Exercise description – For the material that follows, return exactly the lines from the one with "template can be" through the one with "is being rendered.", both ends included.

──────

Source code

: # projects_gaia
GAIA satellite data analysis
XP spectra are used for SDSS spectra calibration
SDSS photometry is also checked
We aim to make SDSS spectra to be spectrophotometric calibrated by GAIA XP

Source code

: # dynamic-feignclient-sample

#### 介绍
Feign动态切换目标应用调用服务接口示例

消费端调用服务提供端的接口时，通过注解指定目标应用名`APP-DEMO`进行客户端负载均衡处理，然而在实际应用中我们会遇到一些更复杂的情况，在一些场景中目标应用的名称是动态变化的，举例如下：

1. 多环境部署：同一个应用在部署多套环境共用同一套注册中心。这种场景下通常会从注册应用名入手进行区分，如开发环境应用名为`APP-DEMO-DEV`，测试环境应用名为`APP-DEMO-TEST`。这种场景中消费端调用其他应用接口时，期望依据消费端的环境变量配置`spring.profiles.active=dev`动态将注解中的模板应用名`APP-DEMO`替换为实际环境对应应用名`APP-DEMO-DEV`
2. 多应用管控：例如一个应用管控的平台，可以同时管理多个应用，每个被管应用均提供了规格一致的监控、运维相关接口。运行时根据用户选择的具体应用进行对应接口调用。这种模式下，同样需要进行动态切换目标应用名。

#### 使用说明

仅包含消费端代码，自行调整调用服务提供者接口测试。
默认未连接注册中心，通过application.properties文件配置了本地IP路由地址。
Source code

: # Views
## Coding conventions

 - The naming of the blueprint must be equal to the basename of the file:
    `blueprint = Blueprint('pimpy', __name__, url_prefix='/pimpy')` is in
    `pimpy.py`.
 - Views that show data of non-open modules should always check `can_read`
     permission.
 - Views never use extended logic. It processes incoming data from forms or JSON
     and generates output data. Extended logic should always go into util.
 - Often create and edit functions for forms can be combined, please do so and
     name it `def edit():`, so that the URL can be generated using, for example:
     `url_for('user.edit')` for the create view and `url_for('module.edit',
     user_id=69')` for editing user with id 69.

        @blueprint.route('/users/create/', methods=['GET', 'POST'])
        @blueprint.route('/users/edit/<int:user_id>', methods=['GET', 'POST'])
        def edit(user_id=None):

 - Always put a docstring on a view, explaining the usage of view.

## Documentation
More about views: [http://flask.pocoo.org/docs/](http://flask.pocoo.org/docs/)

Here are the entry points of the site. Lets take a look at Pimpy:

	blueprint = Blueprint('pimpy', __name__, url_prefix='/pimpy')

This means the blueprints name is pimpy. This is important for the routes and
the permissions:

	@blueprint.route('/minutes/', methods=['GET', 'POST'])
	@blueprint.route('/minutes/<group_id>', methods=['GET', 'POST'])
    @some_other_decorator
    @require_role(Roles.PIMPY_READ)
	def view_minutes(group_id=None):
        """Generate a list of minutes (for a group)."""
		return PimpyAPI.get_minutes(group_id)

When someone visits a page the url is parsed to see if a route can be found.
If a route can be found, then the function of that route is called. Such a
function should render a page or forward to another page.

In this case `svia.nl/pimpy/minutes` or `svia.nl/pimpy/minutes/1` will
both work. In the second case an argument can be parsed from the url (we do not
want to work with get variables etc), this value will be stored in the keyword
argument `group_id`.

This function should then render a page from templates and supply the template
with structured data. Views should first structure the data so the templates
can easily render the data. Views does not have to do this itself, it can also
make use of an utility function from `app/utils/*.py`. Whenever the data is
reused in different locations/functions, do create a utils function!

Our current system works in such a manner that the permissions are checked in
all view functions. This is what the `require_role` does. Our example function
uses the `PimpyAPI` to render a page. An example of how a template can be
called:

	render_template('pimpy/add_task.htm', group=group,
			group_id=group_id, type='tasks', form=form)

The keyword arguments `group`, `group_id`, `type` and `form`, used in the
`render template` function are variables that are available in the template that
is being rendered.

──────

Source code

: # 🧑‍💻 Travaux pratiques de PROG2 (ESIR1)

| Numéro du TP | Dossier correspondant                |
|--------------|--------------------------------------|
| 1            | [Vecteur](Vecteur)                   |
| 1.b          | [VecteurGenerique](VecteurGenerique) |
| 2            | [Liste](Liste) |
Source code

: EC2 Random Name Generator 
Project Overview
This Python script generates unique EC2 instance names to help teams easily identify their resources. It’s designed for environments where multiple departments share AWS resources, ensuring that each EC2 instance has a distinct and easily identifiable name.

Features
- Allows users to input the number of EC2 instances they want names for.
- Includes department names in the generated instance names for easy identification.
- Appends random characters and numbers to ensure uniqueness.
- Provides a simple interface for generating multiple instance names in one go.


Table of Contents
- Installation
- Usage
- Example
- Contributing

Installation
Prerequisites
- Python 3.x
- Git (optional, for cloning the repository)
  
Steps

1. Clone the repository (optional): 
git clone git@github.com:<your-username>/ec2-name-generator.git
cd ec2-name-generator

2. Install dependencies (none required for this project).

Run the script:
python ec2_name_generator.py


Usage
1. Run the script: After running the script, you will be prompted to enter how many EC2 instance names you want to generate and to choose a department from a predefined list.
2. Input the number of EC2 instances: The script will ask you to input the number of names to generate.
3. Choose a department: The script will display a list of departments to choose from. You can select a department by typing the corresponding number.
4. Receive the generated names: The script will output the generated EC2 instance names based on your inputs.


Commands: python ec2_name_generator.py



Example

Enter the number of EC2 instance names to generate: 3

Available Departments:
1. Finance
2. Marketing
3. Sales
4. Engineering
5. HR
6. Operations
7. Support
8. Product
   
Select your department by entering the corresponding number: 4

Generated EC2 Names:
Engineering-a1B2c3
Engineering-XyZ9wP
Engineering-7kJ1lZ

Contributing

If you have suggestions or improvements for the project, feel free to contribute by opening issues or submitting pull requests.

──────

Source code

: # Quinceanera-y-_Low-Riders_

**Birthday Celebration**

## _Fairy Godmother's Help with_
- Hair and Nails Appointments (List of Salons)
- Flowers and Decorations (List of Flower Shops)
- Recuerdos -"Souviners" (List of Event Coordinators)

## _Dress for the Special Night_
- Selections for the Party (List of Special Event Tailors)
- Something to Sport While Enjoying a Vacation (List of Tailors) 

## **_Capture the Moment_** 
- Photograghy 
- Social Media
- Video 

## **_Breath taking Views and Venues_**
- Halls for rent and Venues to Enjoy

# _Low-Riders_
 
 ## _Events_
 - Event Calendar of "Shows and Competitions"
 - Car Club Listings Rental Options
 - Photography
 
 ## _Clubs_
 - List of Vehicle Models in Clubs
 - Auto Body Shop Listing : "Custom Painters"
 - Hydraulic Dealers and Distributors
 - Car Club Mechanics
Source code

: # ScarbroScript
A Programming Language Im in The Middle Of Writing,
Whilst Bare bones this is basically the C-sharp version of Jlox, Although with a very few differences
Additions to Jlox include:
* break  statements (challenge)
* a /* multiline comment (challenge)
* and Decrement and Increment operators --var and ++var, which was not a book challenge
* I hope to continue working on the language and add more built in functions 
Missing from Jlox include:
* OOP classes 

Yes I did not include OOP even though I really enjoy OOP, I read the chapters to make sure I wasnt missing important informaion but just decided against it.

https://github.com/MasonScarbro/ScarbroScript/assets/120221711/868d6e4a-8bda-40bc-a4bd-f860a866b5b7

──────

Problem solution –
uses the `PimpyAPI` to render a page. An example of how a template can be
called:

	render_template('pimpy/add_task.htm', group=group,
			group_id=group_id, type='tasks', form=form)

The keyword arguments `group`, `group_id`, `type` and `form`, used in the
`render template` function are variables that are available in the template that
is being rendered.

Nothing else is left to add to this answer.